La escenografía estaba preparada a su favor. También el momento, el vísperas de la diáspora agosteña que deja el país y todos sus puestos de centinela, relevantes o no, en manos de suplentes, becarios y aquellos que no tenemos a quien pasarle los trastos. Comparecía además encaramado a unos datos de crecimiento del PIB, recuperación del empleo y prima de riesgo (de sólo dos dígitos) por los que mataría la mayor parte de sus colegas europeos, más el cómodo colchón de unos presupuestos prorrogables que le permiten vadear la legislatura. En resumen, era mucho esperar que el presidente Mariano Rajoy sufriera el más mínimo tropiezo en su comparecencia como testigo ante la sala de lo Penal de la Audiencia Nacional, más allá de alguna respuesta inconveniente o poco ponderada que en el fragor del interrogatorio diera en escapársele. Había tomado precauciones para que eso no sucediera y, más allá de algún que otro chascarrillo demasiado relajado, el percance no llegó a ocurrir.
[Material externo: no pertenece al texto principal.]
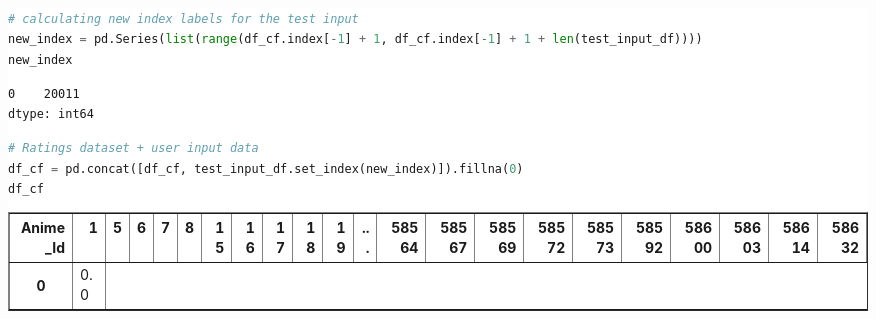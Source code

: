 


```python
# calculating new index labels for the test input
new_index = pd.Series(list(range(df_cf.index[-1] + 1, df_cf.index[-1] + 1 + len(test_input_df))))
new_index
```




    0    20011
    dtype: int64




```python
# Ratings dataset + user input data
df_cf = pd.concat([df_cf, test_input_df.set_index(new_index)]).fillna(0)
df_cf
```




<div>
<style scoped>
    .dataframe tbody tr th:only-of-type {
        vertical-align: middle;
    }

    .dataframe tbody tr th {
        vertical-align: top;
    }

    .dataframe thead th {
        text-align: right;
    }
</style>
<table border="1" class="dataframe">
  <thead>
    <tr style="text-align: right;">
      <th>Anime_Id</th>
      <th>1</th>
      <th>5</th>
      <th>6</th>
      <th>7</th>
      <th>8</th>
      <th>15</th>
      <th>16</th>
      <th>17</th>
      <th>18</th>
      <th>19</th>
      <th>...</th>
      <th>58564</th>
      <th>58567</th>
      <th>58569</th>
      <th>58572</th>
      <th>58573</th>
      <th>58592</th>
      <th>58600</th>
      <th>58603</th>
      <th>58614</th>
      <th>58632</th>
    </tr>
  </thead>
  <tbody>
    <tr>
      <th>0</th>
      <td>0.0</td>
El asunto es feo, incómodo y todo lo que se quiera, pero en el estrecho contexto procesal de la pieza de la Gürtel en la que se le convocaba a testificar, Rajoy lo tenía fácil para achicarle los espacios al enemigo, con la esperable ayuda de un juez de línea que no tenía más remedio que alzar el banderín una y otra vez. Tampoco puede decirse que anduvieran demasiado finos los letrados a los que hubo de enfrentarse (los juicios sobre cuya militancia, por cierto, no pueden resultar más pintorescos; como si un abogado, de parte, hubiera de ser imparcial). Estuvieron francamente lejos de exhibir ese implacable instinto asesino de los buenos delanteros centro (permítaseme reincidir en el símil balompédico, en honor al testigo y sus muy notorias aficiones), y mostraron más deseo que aptitud para colocarla en el fondo de la red. Por momentos, el testigo parecía hasta satisfecho de que se le hubiera permitido desarrollar la faena que sentía que estaba cuajando; casi como si le hubieran hecho un favor.
Lo que vino después de su deposición, esto es, las enérgicas peticiones de dimisión por parte de los secretarios generales de Podemos y el PSOE, no fue sino la guinda de su triunfo. A quien encabeza la alternativa morada siempre cabe recordarle que tuvo en sus manos impedir que Rajoy pudiera comparecer en esa vista como inquilino de la Moncloa, y que si no lo hizo fue bajo la ceguera de un cálculo (su potencial de fuerza ascendente), que el tiempo demostró erróneo. A quien hoy dirige los destinos en la sede de Ferraz, que fueron los diputados que representan a su partido en el Congreso los que bendijeron, con su abstención, la continuidad del presidente y testigo insumergible, ese hombre que les ha tomado la medida a todos y que pasado el trago, como un señor, se dispone a tomarse unas plácidas vacaciones.